Agents sit gen-Yers down for ‘the talk’

by Olivia D'Orazio08 Oct 2014
Many agents are now proactively suggesting gen-Y clients ask family for help with a down payment in anticipation of the growing struggle they’ll face to qualify under tighter lending rules.

“Your clients are tied up in what the bank can give [them],” says Winnipeg-based real estate agent Brad Gross. “They have to save or get a family member to help them out.”

Since the sea-change in mortgage rules ushered in by the federal government in 2012, real estate agents have generally insisted on prequalifying clients for the home they seek.
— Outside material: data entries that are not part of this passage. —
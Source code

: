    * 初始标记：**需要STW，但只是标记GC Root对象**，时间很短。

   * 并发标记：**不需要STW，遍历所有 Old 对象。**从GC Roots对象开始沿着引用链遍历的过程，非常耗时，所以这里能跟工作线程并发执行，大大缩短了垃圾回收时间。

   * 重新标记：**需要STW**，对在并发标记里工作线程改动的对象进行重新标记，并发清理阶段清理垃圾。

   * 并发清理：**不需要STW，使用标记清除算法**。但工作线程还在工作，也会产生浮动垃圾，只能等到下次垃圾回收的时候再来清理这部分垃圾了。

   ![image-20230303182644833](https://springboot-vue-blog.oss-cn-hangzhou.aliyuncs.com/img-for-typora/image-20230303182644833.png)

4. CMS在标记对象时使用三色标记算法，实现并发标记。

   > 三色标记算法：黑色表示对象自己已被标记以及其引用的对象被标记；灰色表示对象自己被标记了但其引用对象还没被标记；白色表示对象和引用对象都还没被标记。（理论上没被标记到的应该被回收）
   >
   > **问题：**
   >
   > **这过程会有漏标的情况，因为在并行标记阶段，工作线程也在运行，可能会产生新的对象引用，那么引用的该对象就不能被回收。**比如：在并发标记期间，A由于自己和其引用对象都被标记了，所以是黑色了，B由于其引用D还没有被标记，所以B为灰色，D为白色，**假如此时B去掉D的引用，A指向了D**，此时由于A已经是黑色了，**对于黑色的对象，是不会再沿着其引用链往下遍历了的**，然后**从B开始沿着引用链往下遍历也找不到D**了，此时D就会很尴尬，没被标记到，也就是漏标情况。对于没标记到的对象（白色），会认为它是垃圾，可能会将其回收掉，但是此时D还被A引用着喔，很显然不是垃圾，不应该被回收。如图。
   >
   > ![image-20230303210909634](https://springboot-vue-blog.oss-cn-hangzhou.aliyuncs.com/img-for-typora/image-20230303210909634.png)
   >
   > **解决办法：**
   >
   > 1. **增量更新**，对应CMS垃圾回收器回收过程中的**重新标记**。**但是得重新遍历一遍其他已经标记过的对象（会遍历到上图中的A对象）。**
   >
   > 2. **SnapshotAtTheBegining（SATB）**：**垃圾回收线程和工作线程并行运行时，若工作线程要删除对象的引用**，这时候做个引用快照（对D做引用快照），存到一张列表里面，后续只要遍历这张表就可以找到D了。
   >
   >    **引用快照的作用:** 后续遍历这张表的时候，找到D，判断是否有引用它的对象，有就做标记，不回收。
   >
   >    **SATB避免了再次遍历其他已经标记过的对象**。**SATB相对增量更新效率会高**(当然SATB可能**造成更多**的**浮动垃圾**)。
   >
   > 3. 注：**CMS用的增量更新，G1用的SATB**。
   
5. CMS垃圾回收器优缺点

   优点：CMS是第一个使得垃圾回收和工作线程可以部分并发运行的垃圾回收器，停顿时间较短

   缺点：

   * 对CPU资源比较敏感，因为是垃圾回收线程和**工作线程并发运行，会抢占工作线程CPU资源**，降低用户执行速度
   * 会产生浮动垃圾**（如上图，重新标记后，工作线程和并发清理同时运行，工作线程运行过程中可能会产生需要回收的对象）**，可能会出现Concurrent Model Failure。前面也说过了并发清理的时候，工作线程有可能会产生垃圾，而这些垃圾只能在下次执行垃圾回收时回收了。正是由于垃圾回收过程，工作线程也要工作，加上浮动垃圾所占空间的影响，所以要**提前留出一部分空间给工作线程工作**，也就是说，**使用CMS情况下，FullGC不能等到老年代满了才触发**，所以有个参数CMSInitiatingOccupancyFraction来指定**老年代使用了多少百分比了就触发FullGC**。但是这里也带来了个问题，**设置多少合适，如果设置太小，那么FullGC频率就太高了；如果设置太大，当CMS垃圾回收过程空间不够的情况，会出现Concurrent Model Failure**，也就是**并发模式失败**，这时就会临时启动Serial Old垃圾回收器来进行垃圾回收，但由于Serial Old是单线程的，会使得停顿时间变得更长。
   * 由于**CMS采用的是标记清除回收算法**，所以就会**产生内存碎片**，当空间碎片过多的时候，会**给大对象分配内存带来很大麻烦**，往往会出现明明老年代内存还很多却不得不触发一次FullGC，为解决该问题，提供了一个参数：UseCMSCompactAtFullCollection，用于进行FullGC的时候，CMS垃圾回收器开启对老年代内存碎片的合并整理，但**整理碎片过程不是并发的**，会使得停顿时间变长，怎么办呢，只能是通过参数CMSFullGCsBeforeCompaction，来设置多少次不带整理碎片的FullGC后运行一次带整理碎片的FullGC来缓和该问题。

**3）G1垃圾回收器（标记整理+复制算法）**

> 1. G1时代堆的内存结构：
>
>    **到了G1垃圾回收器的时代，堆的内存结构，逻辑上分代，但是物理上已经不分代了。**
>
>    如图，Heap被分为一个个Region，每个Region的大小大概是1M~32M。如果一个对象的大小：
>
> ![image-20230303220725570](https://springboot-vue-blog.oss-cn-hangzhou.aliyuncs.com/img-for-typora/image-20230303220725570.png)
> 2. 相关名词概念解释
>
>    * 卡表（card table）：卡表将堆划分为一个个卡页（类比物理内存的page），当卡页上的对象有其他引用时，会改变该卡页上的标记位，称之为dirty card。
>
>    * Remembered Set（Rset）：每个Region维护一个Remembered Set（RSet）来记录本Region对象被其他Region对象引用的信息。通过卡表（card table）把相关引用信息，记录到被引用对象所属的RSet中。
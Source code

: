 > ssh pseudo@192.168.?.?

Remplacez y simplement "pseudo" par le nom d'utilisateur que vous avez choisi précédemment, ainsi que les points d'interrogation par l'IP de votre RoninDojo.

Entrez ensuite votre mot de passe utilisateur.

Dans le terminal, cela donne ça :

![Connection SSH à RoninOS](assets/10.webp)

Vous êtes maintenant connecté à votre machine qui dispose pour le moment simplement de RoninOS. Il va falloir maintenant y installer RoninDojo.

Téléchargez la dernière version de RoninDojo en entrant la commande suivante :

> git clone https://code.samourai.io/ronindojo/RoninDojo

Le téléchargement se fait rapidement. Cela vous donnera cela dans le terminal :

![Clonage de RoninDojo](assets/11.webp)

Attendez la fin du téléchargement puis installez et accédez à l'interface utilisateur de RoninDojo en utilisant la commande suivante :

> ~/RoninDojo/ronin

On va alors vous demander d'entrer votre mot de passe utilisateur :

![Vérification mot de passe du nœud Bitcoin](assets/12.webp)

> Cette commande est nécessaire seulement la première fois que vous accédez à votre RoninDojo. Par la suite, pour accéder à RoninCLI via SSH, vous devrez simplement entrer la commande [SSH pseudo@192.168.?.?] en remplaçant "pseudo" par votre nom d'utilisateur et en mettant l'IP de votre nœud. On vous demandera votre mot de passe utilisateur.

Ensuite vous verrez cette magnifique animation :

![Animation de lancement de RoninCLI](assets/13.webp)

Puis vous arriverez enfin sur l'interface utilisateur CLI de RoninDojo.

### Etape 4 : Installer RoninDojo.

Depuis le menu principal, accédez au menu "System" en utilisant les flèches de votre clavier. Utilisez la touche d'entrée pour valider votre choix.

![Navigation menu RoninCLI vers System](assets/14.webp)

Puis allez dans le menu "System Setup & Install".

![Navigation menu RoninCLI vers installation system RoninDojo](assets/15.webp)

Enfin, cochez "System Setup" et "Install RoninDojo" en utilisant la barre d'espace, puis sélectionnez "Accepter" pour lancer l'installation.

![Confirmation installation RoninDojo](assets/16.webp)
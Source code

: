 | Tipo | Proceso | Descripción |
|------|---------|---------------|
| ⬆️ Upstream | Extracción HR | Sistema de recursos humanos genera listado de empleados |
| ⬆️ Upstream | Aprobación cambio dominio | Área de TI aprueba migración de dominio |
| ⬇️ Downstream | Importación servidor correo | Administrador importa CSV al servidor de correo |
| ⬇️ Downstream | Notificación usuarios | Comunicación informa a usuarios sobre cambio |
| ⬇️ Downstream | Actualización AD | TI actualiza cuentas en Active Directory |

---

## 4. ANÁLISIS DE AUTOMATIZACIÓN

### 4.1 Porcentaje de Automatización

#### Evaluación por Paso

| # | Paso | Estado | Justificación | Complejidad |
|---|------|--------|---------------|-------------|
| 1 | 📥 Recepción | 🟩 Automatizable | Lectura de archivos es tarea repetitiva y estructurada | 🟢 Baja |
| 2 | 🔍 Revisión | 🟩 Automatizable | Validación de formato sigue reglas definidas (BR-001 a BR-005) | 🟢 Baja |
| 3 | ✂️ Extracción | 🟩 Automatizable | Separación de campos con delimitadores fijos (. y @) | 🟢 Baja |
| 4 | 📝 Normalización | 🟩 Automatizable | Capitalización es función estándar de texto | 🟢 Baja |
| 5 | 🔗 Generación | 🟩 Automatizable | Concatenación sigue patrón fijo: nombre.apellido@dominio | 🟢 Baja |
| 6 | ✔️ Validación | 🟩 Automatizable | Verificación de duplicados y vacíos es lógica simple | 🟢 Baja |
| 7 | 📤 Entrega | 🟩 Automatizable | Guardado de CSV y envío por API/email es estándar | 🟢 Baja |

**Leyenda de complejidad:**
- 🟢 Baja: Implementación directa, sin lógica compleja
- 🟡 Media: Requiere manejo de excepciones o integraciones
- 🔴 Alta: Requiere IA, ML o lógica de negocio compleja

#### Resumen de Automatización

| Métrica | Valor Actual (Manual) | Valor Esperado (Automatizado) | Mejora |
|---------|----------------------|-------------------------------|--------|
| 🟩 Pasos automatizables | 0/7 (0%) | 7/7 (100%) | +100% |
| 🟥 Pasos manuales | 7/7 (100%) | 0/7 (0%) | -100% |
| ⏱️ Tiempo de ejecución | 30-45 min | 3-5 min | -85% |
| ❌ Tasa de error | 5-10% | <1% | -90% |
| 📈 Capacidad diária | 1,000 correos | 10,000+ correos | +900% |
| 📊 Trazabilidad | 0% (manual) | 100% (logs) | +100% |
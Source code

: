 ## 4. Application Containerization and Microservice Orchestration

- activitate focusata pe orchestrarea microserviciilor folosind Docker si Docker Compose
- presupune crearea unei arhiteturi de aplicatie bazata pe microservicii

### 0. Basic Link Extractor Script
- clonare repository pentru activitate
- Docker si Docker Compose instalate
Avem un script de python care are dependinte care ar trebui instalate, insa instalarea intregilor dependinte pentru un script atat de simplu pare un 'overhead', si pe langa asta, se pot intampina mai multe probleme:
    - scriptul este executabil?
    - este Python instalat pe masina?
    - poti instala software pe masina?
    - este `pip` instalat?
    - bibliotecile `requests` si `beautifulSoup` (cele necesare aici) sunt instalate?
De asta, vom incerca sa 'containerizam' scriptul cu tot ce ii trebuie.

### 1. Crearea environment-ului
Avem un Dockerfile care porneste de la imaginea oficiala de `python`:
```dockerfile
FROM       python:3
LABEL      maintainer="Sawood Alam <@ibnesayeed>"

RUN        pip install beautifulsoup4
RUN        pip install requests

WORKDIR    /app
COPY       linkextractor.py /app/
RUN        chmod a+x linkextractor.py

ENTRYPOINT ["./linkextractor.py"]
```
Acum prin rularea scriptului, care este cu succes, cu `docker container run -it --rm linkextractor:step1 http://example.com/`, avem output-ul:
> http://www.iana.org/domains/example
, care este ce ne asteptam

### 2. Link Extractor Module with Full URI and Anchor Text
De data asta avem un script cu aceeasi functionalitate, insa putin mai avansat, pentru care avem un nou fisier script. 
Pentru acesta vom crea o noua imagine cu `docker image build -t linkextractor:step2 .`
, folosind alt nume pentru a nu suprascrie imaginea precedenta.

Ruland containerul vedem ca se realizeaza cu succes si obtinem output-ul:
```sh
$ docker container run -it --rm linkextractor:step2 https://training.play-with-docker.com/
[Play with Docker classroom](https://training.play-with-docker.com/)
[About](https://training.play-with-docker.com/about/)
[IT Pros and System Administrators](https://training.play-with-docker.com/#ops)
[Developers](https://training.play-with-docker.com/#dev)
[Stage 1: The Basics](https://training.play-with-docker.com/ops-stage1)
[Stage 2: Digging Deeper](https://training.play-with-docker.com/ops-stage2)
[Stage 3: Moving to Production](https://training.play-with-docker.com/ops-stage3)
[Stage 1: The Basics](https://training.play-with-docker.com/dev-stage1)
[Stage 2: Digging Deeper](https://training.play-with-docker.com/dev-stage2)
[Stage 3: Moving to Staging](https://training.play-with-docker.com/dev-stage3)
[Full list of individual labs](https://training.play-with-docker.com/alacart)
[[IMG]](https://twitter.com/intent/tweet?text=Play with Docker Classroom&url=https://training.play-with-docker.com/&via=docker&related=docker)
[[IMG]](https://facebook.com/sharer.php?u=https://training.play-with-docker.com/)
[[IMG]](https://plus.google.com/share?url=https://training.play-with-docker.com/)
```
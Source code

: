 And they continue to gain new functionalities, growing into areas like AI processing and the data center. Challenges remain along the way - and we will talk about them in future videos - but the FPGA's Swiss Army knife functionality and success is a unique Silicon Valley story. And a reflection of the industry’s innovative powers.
It’s all about ensuring they pass qualifying standards tied to income and debt ratios.

Upping down payment amounts is one way of getting over that hurdle, say mortgage brokers, themselves advocating parental help for young buyers unwilling to wait.

But, Gross says first-time buyers often overlook the helping hand that family members can provide or the fact the CMHC recognizes gift money as an acceptable mechanism for qualifying.

There is, of course, the option of lowering the bar on the type of home clients are searching for but that kind of restraint in hot markets such as Vancouver and Toronto won’t necessarily pay off unless prices dip.

“That’s not something we forecast,” Ted Tsiakopoulos, regional economist with CMHC, told an audience of brokers Tuesday. “There’s still some room for growth here.”

That’s part of the reason for the proactive approach of agents such as Gross, now willing to have those tricky conversations with clients sooner rather than later.


  • by judy 10/8/2014 3:26:50 PM

    It has never been easy to buy that first home, for anyone - even our parents. For my generation (Boomers)we had to tighten our belts for years and do without before buying house, we would not think of asking family and they would not think of offering. Then you needed 25% down. Even if family did help out, it would have been "an obligation" forever. We moved from the city to a smaller town where jobs paid well and homes were cheaper.
    So we did not go out - other than for walks etc., saw the odd movie, made few furniture purchases, drove an old car, made do with few pairs of shoes and clothes, controlled the grocery bill, long distance calls, worked as much overtime as possible, and ate out rarely until we could get a home, and not a mansion - then we started a family. (We did not want to eventually have to move our children.) Even in the years of high interest rates (19 1/2%), we made it work on our own without help. We were able to hang on by our fingernails while people we knew lost their homes, probably because we were able to manage our expenses with the experiences from our pre-buying days.
    Family helped our kids, but, I don't think they have appreciated their homes as we have and certainly have not made the effort to pay them off or care for them as we have. It has also made them more attractive to opportunists. The perceived need for technology and the latest "toys" together the attending service contracts will permanently keep many of the younger generation broke, as will their need to "play". There is not the same strong work ethic. So much time is spent even in the workplace on texting and Face-Book etc. that our economy is suffering and so are our personal communications.
    So - no - I do not feel particularly sorry for the younger generation. A little struggle make a stronger tree.......and bring a couple closer.